§ **EXERCISE REQUIREMENTS**: Nothing but the lines from the top of the records through the line with "- 🏅[45%] [National" should be returned, exactly, and without pictures.

§ **RECORDS FOR THIS EXERCISE**:
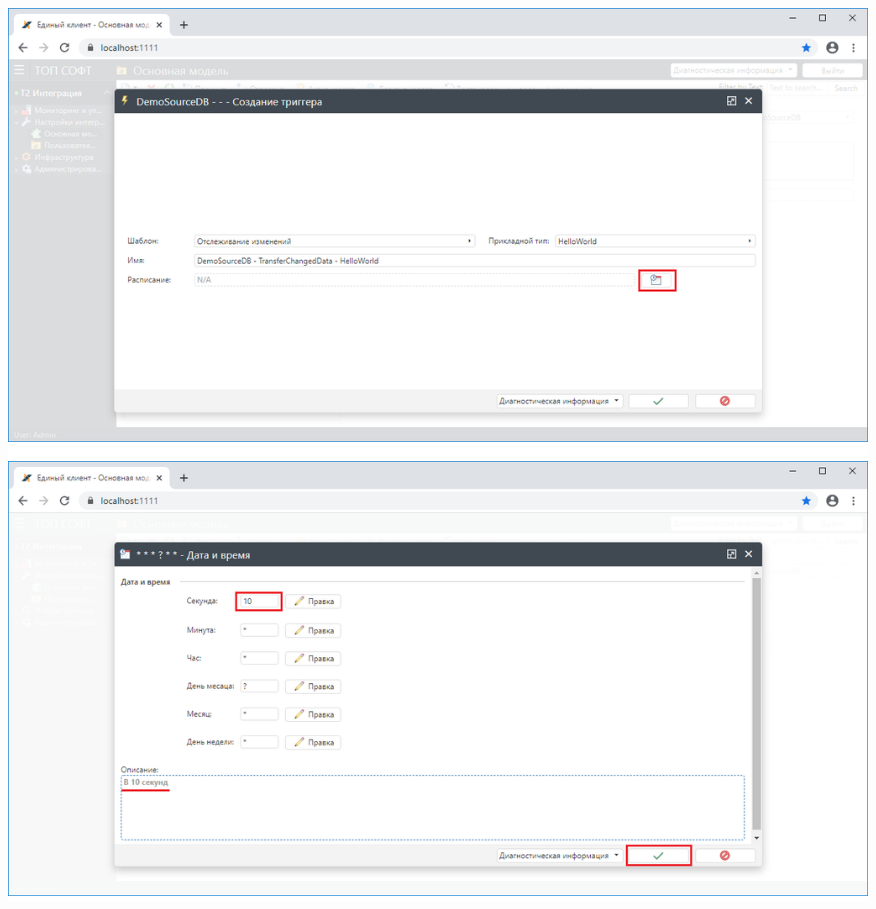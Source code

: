 
![img](../_assets/DIP-HelloWorld-MainIM-Trigger.png)


![img](../_assets/DIP-HelloWorld-MainIM-Trigger2.png)

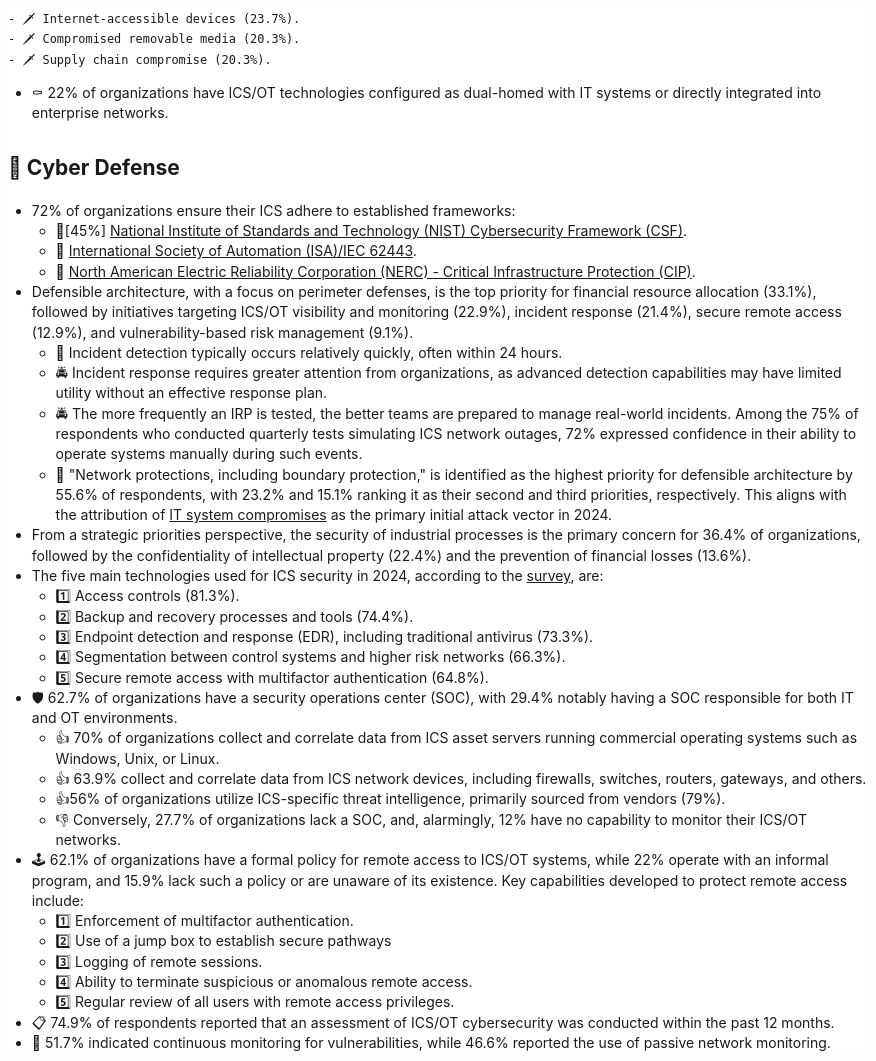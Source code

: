     - 🗡️ Internet-accessible devices (23.7%).
    - 🗡️ Compromised removable media (20.3%).
    - 🗡️ Supply chain compromise (20.3%).
- ⚰️ 22% of organizations have ICS/OT technologies configured as dual-homed with IT systems or directly integrated into enterprise networks.

## 🏰 Cyber Defense

- 72% of organizations ensure their ICS adhere to established frameworks:
    - 🏅[45%] [National Institute of Standards and Technology (NIST) Cybersecurity Framework (CSF)](https://www.nist.gov/cyberframework).
    - 🏅 [International Society of Automation (ISA)/IEC 62443](https://www.isa.org/standards-and-publications/isa-standards/isa-iec-62443-series-of-standards).
    - 🏅 [North American Electric Reliability Corporation (NERC) - Critical Infrastructure Protection (CIP)](https://www.nerc.com/pa/Stand/Pages/ReliabilityStandards.aspx).
- Defensible architecture, with a focus on perimeter defenses, is the top priority for financial resource allocation (33.1%), followed by initiatives targeting ICS/OT visibility and monitoring (22.9%), incident response (21.4%), secure remote access (12.9%), and vulnerability-based risk management (9.1%).
    - 🚀 Incident detection typically occurs relatively quickly, often within 24 hours.
    - 🚔 Incident response requires greater attention from organizations, as advanced detection capabilities may have limited utility without an effective response plan.
    - 🚔 The more frequently an IRP is tested, the better teams are prepared to manage real-world incidents. Among the 75% of respondents who conducted quarterly tests simulating ICS network outages, 72% expressed confidence in their ability to operate systems manually during such events.
    - 🧱 "Network protections, including boundary protection," is identified as the highest priority for defensible architecture by 55.6% of respondents, with 23.2% and 15.1% ranking it as their second and third priorities, respectively. This aligns with the attribution of [IT system compromises](#compromised-it-systems) as the primary initial attack vector in 2024.
- From a strategic priorities perspective, the security of industrial processes is the primary concern for 36.4% of organizations, followed by the confidentiality of intellectual property (22.4%) and the prevention of financial losses (13.6%).
- The five main technologies used for ICS security in 2024, according to the [survey](https://www.sans.org/white-papers/sans-2024-state-ics-ot-cybersecurity/), are:
    - 1️⃣ Access controls (81.3%).
    - 2️⃣ Backup and recovery processes and tools (74.4%).
    - 3️⃣ Endpoint detection and response (EDR), including traditional antivirus (73.3%).
    - 4️⃣ Segmentation between control systems and higher risk networks (66.3%).
    - 5️⃣ Secure remote access with multifactor authentication (64.8%).
- 🛡️ 62.7% of organizations have a security operations center (SOC), with 29.4% notably having a SOC responsible for both IT and OT environments.
    - 👍 70% of organizations collect and correlate data from ICS asset servers running commercial operating systems such as Windows, Unix, or Linux.
    - 👍 63.9% collect and correlate data from ICS network devices, including firewalls, switches, routers, gateways, and others.
    - 👍56% of organizations utilize ICS-specific threat intelligence, primarily sourced from vendors (79%).
    - 👎 Conversely, 27.7% of organizations lack a SOC, and, alarmingly, 12% have no capability to monitor their ICS/OT networks.
- 🕹️ 62.1% of organizations have a formal policy for remote access to ICS/OT systems, while 22% operate with an informal program, and 15.9% lack such a policy or are unaware of its existence. Key capabilities developed to protect remote access include:
    - 1️⃣ Enforcement of multifactor authentication.
    - 2️⃣ Use of a jump box to establish secure pathways
    - 3️⃣ Logging of remote sessions.
    - 4️⃣ Ability to terminate suspicious or anomalous remote access.
    - 5️⃣ Regular review of all users with remote access privileges.
- 📋 74.9% of respondents reported that an assessment of ICS/OT cybersecurity was conducted within the past 12 months.
- 👀 51.7% indicated continuous monitoring for vulnerabilities, while 46.6% reported the use of passive network monitoring.
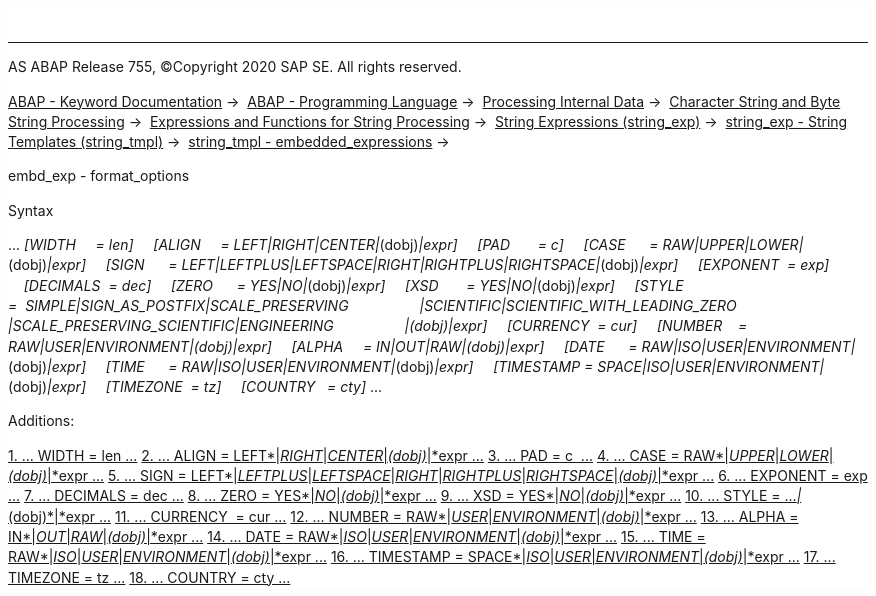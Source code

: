   

* * *

AS ABAP Release 755, ©Copyright 2020 SAP SE. All rights reserved.

[ABAP - Keyword Documentation](https://help.sap.com/doc/abapdocu_755_index_htm/7.55/en-US/abenabap.htm) →  [ABAP - Programming Language](https://help.sap.com/doc/abapdocu_755_index_htm/7.55/en-US/abenabap_reference.htm) →  [Processing Internal Data](https://help.sap.com/doc/abapdocu_755_index_htm/7.55/en-US/abenabap_data_working.htm) →  [Character String and Byte String Processing](https://help.sap.com/doc/abapdocu_755_index_htm/7.55/en-US/abenabap_data_string.htm) →  [Expressions and Functions for String Processing](https://help.sap.com/doc/abapdocu_755_index_htm/7.55/en-US/abenstring_processing_expr_func.htm) →  [String Expressions (string\_exp)](https://help.sap.com/doc/abapdocu_755_index_htm/7.55/en-US/abapcompute_string.htm) →  [string\_exp - String Templates (string\_tmpl)](https://help.sap.com/doc/abapdocu_755_index_htm/7.55/en-US/abenstring_templates.htm) →  [string\_tmpl - embedded\_expressions](https://help.sap.com/doc/abapdocu_755_index_htm/7.55/en-US/abenstring_templates_expressions.htm) → 

embd\_exp - format\_options

Syntax

... *\[*WIDTH     = len*\]*
    *\[*ALIGN     = LEFT*|*RIGHT*|*CENTER*|*(dobj)*|*expr*\]*
    *\[*PAD       = c*\]*
    *\[*CASE      = RAW*|*UPPER*|*LOWER*|*(dobj)*|*expr*\]*
    *\[*SIGN      = LEFT*|*LEFTPLUS*|*LEFTSPACE*|*RIGHT*|*RIGHTPLUS*|*RIGHTSPACE*|*(dobj)*|*expr*\]*
    *\[*EXPONENT  = exp*\]*
    *\[*DECIMALS  = dec*\]*
    *\[*ZERO      = YES*|*NO*|*(dobj)*|*expr*\]*
    *\[*XSD       = YES*|*NO*|*(dobj)*|*expr*\]*
    *\[*STYLE     =  SIMPLE*|*SIGN\_AS\_POSTFIX*|*SCALE\_PRESERVING
                 *|*SCIENTIFIC*|*SCIENTIFIC\_WITH\_LEADING\_ZERO
                 *|*SCALE\_PRESERVING\_SCIENTIFIC*|*ENGINEERING
                 *|*(dobj)*|*expr*\]*
    *\[*CURRENCY  = cur*\]*
    *\[*NUMBER    = RAW*|*USER*|*ENVIRONMENT*|*(dobj)*|*expr*\]*
    *\[*ALPHA     = IN*|*OUT*|*RAW*|*(dobj)*|*expr*\]*
    *\[*DATE      = RAW*|*ISO*|*USER*|*ENVIRONMENT*|*(dobj)*|*expr*\]*
    *\[*TIME      = RAW*|*ISO*|*USER*|*ENVIRONMENT*|*(dobj)*|*expr*\]*
    *\[*TIMESTAMP = SPACE*|*ISO*|*USER*|*ENVIRONMENT*|*(dobj)*|*expr*\]*
    *\[*TIMEZONE  = tz*\]*
    *\[*COUNTRY   = cty*\]* ...

Additions:

[1\. ... WIDTH = len ...](#!ABAP_ADDITION_1@1@)
[2\. ... ALIGN = LEFT*|*RIGHT*|*CENTER*|*(dobj)*|*expr ...](#!ABAP_ADDITION_2@2@)
[3\. ... PAD = c  ...](#!ABAP_ADDITION_3@3@)
[4\. ... CASE = RAW*|*UPPER*|*LOWER*|*(dobj)*|*expr ...](#!ABAP_ADDITION_4@4@)
[5\. ... SIGN = LEFT*|*LEFTPLUS*|*LEFTSPACE*|*RIGHT*|*RIGHTPLUS*|*RIGHTSPACE*|*(dobj)*|*expr ...](#!ABAP_ADDITION_5@5@)
[6\. ... EXPONENT = exp ...](#!ABAP_ADDITION_6@6@)
[7\. ... DECIMALS = dec ...](#!ABAP_ADDITION_7@7@)
[8\. ... ZERO = YES*|*NO*|*(dobj)*|*expr ...](#!ABAP_ADDITION_8@8@)
[9\. ... XSD = YES*|*NO*|*(dobj)*|*expr ...](#!ABAP_ADDITION_9@9@)
[10\. ... STYLE = ...*|*(dobj)*|*expr ...](#!ABAP_ADDITION_10@10@)
[11\. ... CURRENCY  = cur ...](#!ABAP_ADDITION_11@11@)
[12\. ... NUMBER = RAW*|*USER*|*ENVIRONMENT*|*(dobj)*|*expr ...](#!ABAP_ADDITION_12@12@)
[13\. ... ALPHA = IN*|*OUT*|*RAW*|*(dobj)*|*expr ...](#!ABAP_ADDITION_13@13@)
[14\. ... DATE = RAW*|*ISO*|*USER*|*ENVIRONMENT*|*(dobj)*|*expr ...](#!ABAP_ADDITION_14@14@)
[15\. ... TIME = RAW*|*ISO*|*USER*|*ENVIRONMENT*|*(dobj)*|*expr ...](#!ABAP_ADDITION_15@15@)
[16\. ... TIMESTAMP = SPACE*|*ISO*|*USER*|*ENVIRONMENT*|*(dobj)*|*expr ...](#!ABAP_ADDITION_16@16@)
[17\. ... TIMEZONE = tz ...](#!ABAP_ADDITION_17@17@)
[18\. ... COUNTRY = cty ...](#!ABAP_ADDITION_18@18@)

§ **RESPONSE TO THIS EXERCISE**:
Source code

: 
![img](../_assets/DIP-HelloWorld-MainIM-Trigger.png)


![img](../_assets/DIP-HelloWorld-MainIM-Trigger2.png)

Source code

:     - 🗡️ Internet-accessible devices (23.7%).
    - 🗡️ Compromised removable media (20.3%).
    - 🗡️ Supply chain compromise (20.3%).
- ⚰️ 22% of organizations have ICS/OT technologies configured as dual-homed with IT systems or directly integrated into enterprise networks.

## 🏰 Cyber Defense

- 72% of organizations ensure their ICS adhere to established frameworks:
    - 🏅[45%] [National Institute of Standards and Technology (NIST) Cybersecurity Framework (CSF)](https://www.nist.gov/cyberframework).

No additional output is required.